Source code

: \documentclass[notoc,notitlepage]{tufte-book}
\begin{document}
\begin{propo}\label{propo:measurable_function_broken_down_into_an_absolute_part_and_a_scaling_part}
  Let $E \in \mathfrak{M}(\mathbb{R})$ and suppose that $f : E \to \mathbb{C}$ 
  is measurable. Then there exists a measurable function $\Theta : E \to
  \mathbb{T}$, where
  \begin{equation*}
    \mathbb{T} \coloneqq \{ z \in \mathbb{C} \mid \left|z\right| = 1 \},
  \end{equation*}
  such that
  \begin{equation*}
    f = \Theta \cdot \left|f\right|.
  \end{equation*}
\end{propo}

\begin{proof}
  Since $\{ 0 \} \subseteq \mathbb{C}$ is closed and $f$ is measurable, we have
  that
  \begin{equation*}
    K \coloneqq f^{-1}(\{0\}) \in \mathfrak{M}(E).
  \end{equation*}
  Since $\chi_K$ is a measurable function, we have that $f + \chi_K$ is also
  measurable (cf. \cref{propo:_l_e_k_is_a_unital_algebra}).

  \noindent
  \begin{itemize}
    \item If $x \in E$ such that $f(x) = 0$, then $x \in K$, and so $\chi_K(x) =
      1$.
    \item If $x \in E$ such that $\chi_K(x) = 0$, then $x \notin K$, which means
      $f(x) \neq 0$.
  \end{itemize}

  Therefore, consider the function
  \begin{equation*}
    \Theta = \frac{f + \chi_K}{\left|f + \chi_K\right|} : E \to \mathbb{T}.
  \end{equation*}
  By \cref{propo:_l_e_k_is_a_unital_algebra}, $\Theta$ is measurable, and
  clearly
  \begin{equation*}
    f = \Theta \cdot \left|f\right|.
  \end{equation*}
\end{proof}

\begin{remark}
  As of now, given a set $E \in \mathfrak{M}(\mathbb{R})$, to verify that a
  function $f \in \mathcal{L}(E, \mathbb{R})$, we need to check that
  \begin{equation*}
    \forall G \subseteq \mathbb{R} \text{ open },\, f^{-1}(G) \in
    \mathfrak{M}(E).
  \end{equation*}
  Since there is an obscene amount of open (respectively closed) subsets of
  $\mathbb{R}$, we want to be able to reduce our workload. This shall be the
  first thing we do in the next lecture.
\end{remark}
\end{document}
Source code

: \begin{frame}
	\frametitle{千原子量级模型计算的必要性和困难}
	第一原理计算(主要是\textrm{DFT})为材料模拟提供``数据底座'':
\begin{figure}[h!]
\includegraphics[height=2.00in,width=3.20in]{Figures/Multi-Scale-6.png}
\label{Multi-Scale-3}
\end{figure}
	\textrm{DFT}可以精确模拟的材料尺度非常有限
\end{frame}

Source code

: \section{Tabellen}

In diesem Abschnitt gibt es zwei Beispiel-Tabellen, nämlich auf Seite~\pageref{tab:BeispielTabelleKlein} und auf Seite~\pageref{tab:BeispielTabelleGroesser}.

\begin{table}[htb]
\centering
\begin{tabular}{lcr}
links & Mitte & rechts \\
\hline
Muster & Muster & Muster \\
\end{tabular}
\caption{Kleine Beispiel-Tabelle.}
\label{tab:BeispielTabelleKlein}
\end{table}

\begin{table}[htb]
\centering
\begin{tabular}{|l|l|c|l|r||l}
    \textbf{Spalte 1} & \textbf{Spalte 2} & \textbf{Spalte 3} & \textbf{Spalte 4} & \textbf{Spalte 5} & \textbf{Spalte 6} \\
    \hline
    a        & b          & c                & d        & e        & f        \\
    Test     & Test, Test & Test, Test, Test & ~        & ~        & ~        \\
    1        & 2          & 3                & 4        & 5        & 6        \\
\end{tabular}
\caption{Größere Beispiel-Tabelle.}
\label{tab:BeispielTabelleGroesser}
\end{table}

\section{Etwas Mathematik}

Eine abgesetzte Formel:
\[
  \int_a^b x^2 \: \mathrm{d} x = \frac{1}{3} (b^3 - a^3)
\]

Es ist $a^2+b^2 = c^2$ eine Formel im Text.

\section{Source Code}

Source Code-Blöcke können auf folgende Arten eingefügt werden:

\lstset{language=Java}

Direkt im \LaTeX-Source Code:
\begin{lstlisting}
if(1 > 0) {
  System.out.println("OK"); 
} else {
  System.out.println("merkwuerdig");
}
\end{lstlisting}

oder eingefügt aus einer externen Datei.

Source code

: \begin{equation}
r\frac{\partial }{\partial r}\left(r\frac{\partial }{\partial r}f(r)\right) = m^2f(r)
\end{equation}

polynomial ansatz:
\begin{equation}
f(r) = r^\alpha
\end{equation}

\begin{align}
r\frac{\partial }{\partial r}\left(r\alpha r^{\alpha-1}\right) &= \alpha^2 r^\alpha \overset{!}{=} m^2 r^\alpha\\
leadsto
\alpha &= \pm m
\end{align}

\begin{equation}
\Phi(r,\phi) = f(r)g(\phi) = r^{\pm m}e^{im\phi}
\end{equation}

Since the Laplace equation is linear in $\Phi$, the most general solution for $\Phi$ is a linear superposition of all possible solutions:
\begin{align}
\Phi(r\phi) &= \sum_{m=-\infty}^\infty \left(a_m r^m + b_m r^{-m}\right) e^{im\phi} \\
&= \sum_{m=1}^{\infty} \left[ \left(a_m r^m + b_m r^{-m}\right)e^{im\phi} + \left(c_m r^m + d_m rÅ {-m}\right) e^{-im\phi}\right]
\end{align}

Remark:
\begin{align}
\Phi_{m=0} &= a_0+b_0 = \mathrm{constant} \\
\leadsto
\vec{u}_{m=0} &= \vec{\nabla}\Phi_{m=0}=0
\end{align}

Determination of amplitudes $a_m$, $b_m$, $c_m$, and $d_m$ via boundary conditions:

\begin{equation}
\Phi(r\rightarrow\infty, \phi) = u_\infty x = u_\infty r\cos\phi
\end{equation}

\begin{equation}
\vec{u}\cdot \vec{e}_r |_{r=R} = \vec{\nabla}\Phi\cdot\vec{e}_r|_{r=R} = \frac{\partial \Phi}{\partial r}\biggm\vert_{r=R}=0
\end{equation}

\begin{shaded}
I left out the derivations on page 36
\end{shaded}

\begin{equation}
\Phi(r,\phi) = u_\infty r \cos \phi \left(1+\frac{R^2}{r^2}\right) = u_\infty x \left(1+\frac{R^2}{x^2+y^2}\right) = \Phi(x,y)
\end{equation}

#### Work task
Could you write the whole listing out again, line for line?

#### Task answer
Source code

: \documentclass[notoc,notitlepage]{tufte-book}
\begin{document}
\begin{propo}\label{propo:measurable_function_broken_down_into_an_absolute_part_and_a_scaling_part}
  Let $E \in \mathfrak{M}(\mathbb{R})$ and suppose that $f : E \to \mathbb{C}$ 
  is measurable. Then there exists a measurable function $\Theta : E \to
  \mathbb{T}$, where
  \begin{equation*}
    \mathbb{T} \coloneqq \{ z \in \mathbb{C} \mid \left|z\right| = 1 \},
  \end{equation*}
  such that
  \begin{equation*}
    f = \Theta \cdot \left|f\right|.
  \end{equation*}
\end{propo}

\begin{proof}
  Since $\{ 0 \} \subseteq \mathbb{C}$ is closed and $f$ is measurable, we have
  that
  \begin{equation*}
    K \coloneqq f^{-1}(\{0\}) \in \mathfrak{M}(E).
  \end{equation*}
  Since $\chi_K$ is a measurable function, we have that $f + \chi_K$ is also
  measurable (cf. \cref{propo:_l_e_k_is_a_unital_algebra}).

  \noindent
  \begin{itemize}
    \item If $x \in E$ such that $f(x) = 0$, then $x \in K$, and so $\chi_K(x) =
      1$.
    \item If $x \in E$ such that $\chi_K(x) = 0$, then $x \notin K$, which means
      $f(x) \neq 0$.
  \end{itemize}

  Therefore, consider the function
  \begin{equation*}
    \Theta = \frac{f + \chi_K}{\left|f + \chi_K\right|} : E \to \mathbb{T}.
  \end{equation*}
  By \cref{propo:_l_e_k_is_a_unital_algebra}, $\Theta$ is measurable, and
  clearly
  \begin{equation*}
    f = \Theta \cdot \left|f\right|.
  \end{equation*}
\end{proof}

\begin{remark}
  As of now, given a set $E \in \mathfrak{M}(\mathbb{R})$, to verify that a
  function $f \in \mathcal{L}(E, \mathbb{R})$, we need to check that
  \begin{equation*}
    \forall G \subseteq \mathbb{R} \text{ open },\, f^{-1}(G) \in
    \mathfrak{M}(E).
  \end{equation*}
  Since there is an obscene amount of open (respectively closed) subsets of
  $\mathbb{R}$, we want to be able to reduce our workload. This shall be the
  first thing we do in the next lecture.
\end{remark}
\end{document}
Source code

: \begin{frame}
	\frametitle{千原子量级模型计算的必要性和困难}
	第一原理计算(主要是\textrm{DFT})为材料模拟提供``数据底座'':
\begin{figure}[h!]
\includegraphics[height=2.00in,width=3.20in]{Figures/Multi-Scale-6.png}
\label{Multi-Scale-3}
\end{figure}
	\textrm{DFT}可以精确模拟的材料尺度非常有限
\end{frame}

Source code

: \section{Tabellen}

In diesem Abschnitt gibt es zwei Beispiel-Tabellen, nämlich auf Seite~\pageref{tab:BeispielTabelleKlein} und auf Seite~\pageref{tab:BeispielTabelleGroesser}.

\begin{table}[htb]
\centering
\begin{tabular}{lcr}
links & Mitte & rechts \\
\hline
Muster & Muster & Muster \\
\end{tabular}
\caption{Kleine Beispiel-Tabelle.}
\label{tab:BeispielTabelleKlein}
\end{table}

\begin{table}[htb]
\centering
\begin{tabular}{|l|l|c|l|r||l}
    \textbf{Spalte 1} & \textbf{Spalte 2} & \textbf{Spalte 3} & \textbf{Spalte 4} & \textbf{Spalte 5} & \textbf{Spalte 6} \\
    \hline
    a        & b          & c                & d        & e        & f        \\
    Test     & Test, Test & Test, Test, Test & ~        & ~        & ~        \\
    1        & 2          & 3                & 4        & 5        & 6        \\
\end{tabular}
\caption{Größere Beispiel-Tabelle.}
\label{tab:BeispielTabelleGroesser}
\end{table}

\section{Etwas Mathematik}

Eine abgesetzte Formel:
\[
  \int_a^b x^2 \: \mathrm{d} x = \frac{1}{3} (b^3 - a^3)
\]

Es ist $a^2+b^2 = c^2$ eine Formel im Text.

\section{Source Code}

Source Code-Blöcke können auf folgende Arten eingefügt werden:

\lstset{language=Java}

Direkt im \LaTeX-Source Code:
\begin{lstlisting}
if(1 > 0) {
  System.out.println("OK"); 
} else {
  System.out.println("merkwuerdig");
}
\end{lstlisting}

oder eingefügt aus einer externen Datei.

Source code

: \begin{equation}
r\frac{\partial }{\partial r}\left(r\frac{\partial }{\partial r}f(r)\right) = m^2f(r)
\end{equation}

polynomial ansatz:
\begin{equation}
f(r) = r^\alpha
\end{equation}

\begin{align}
r\frac{\partial }{\partial r}\left(r\alpha r^{\alpha-1}\right) &= \alpha^2 r^\alpha \overset{!}{=} m^2 r^\alpha\\
leadsto
\alpha &= \pm m
\end{align}

\begin{equation}
\Phi(r,\phi) = f(r)g(\phi) = r^{\pm m}e^{im\phi}
\end{equation}

Since the Laplace equation is linear in $\Phi$, the most general solution for $\Phi$ is a linear superposition of all possible solutions:
\begin{align}
\Phi(r\phi) &= \sum_{m=-\infty}^\infty \left(a_m r^m + b_m r^{-m}\right) e^{im\phi} \\
&= \sum_{m=1}^{\infty} \left[ \left(a_m r^m + b_m r^{-m}\right)e^{im\phi} + \left(c_m r^m + d_m rÅ {-m}\right) e^{-im\phi}\right]
\end{align}

Remark:
\begin{align}
\Phi_{m=0} &= a_0+b_0 = \mathrm{constant} \\
\leadsto
\vec{u}_{m=0} &= \vec{\nabla}\Phi_{m=0}=0
\end{align}

Determination of amplitudes $a_m$, $b_m$, $c_m$, and $d_m$ via boundary conditions:

\begin{equation}
\Phi(r\rightarrow\infty, \phi) = u_\infty x = u_\infty r\cos\phi
\end{equation}

\begin{equation}
\vec{u}\cdot \vec{e}_r |_{r=R} = \vec{\nabla}\Phi\cdot\vec{e}_r|_{r=R} = \frac{\partial \Phi}{\partial r}\biggm\vert_{r=R}=0
\end{equation}

\begin{shaded}
I left out the derivations on page 36
\end{shaded}

\begin{equation}
\Phi(r,\phi) = u_\infty r \cos \phi \left(1+\frac{R^2}{r^2}\right) = u_\infty x \left(1+\frac{R^2}{x^2+y^2}\right) = \Phi(x,y)
\end{equation}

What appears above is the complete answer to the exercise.